- **ACTION ITEM**
Retype all of the listing exactly, with no pictures.

- **ENTRIES SUPPLIED**
——————
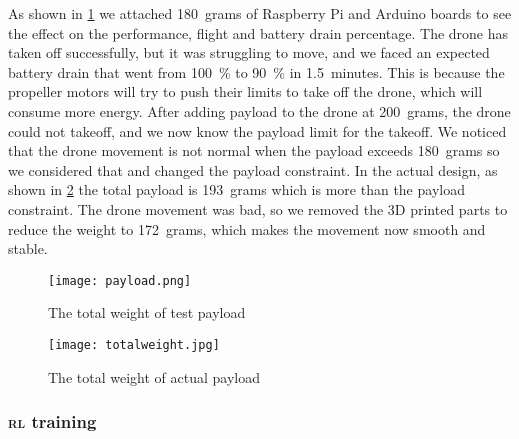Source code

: \documentclass[../main.tex]{subfiles}
\begin{document}
As shown in \cref{fig:payload}
we attached \SI{180}{grams} of Raspberry Pi and Arduino boards
to see the effect on the performance, flight and
battery drain percentage. 
The drone has taken off successfully, 
but it was struggling to move, and we faced an expected 
battery drain that went from 
\SI{100}{\percent} to \SI{90}{\percent} in 
\SI{1.5}{minutes}. This is because the propeller motors will try to push 
their limits to take off the drone, which will consume more energy.
After adding payload to the drone at \SI{200}{grams}, the drone could not
takeoff, and we now know the payload limit for the takeoff. 
We noticed that the drone movement
is not normal when the payload exceeds \SI{180}{grams} 
so we considered that and changed
the payload constraint. In the actual design, as shown in 
\cref{fig:actual-total-weight} the total payload 
is \SI{193}{grams} which is more than the payload constraint. 
The drone movement was bad, so we removed the 3D printed
parts to reduce the weight to \SI{172}{grams}, 
which makes the movement now smooth and stable.

\begin{figure}[btp]
	\centering
	\texttt{[image: payload.png]}
	\caption{The total weight of test payload}
	\label{fig:payload}
\end{figure} 

\begin{figure}[tbp]
	\centering
	\texttt{[image: totalweight.jpg]}
	\caption{The total weight of actual payload}
	\label{fig:actual-total-weight}
\end{figure} 

\subsubsection{\textsc{rl} training}
\end{document}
——————
- **WRITTEN ANSWER**
Source code

: \documentclass[../main.tex]{subfiles}
\begin{document}
As shown in \cref{fig:payload}
we attached \SI{180}{grams} of Raspberry Pi and Arduino boards
to see the effect on the performance, flight and
battery drain percentage. 
The drone has taken off successfully, 
but it was struggling to move, and we faced an expected 
battery drain that went from 
\SI{100}{\percent} to \SI{90}{\percent} in 
\SI{1.5}{minutes}. This is because the propeller motors will try to push 
their limits to take off the drone, which will consume more energy.
After adding payload to the drone at \SI{200}{grams}, the drone could not
takeoff, and we now know the payload limit for the takeoff. 
We noticed that the drone movement
is not normal when the payload exceeds \SI{180}{grams} 
so we considered that and changed
the payload constraint. In the actual design, as shown in 
\cref{fig:actual-total-weight} the total payload 
is \SI{193}{grams} which is more than the payload constraint. 
The drone movement was bad, so we removed the 3D printed
parts to reduce the weight to \SI{172}{grams}, 
which makes the movement now smooth and stable.

\begin{figure}[btp]
	\centering
	\texttt{[image: payload.png]}
	\caption{The total weight of test payload}
	\label{fig:payload}
\end{figure} 

\begin{figure}[tbp]
	\centering
	\texttt{[image: totalweight.jpg]}
	\caption{The total weight of actual payload}
	\label{fig:actual-total-weight}
\end{figure} 

\subsubsection{\textsc{rl} training}
\end{document}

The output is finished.